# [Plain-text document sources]
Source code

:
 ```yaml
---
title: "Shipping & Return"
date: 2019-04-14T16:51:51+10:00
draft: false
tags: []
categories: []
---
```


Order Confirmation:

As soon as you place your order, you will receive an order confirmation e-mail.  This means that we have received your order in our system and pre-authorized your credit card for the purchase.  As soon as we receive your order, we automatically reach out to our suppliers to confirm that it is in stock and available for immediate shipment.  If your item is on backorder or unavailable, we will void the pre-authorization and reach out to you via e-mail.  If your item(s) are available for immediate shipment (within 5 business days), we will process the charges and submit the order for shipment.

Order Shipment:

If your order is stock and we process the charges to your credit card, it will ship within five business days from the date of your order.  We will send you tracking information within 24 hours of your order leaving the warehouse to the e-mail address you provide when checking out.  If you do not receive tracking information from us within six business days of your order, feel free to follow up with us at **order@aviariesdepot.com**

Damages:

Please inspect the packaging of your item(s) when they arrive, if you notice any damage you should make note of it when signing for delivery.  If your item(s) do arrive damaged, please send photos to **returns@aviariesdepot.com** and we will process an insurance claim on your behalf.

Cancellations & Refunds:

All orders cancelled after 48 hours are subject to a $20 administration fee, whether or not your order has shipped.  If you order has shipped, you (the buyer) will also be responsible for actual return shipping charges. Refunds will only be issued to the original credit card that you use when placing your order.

# [Exercise requirements]
Every line in the data that holds the string "aviariesdepot" should be copied.

# [Result of this exercise]
If your order is stock and we process the charges to your credit card, it will ship within five business days from the date of your order.  We will send you tracking information within 24 hours of your order leaving the warehouse to the e-mail address you provide when checking out.  If you do not receive tracking information from us within six business days of your order, feel free to follow up with us at **order@aviariesdepot.com**
Please inspect the packaging of your item(s) when they arrive, if you notice any damage you should make note of it when signing for delivery.  If your item(s) do arrive damaged, please send photos to **returns@aviariesdepot.com** and we will process an insurance claim on your behalf.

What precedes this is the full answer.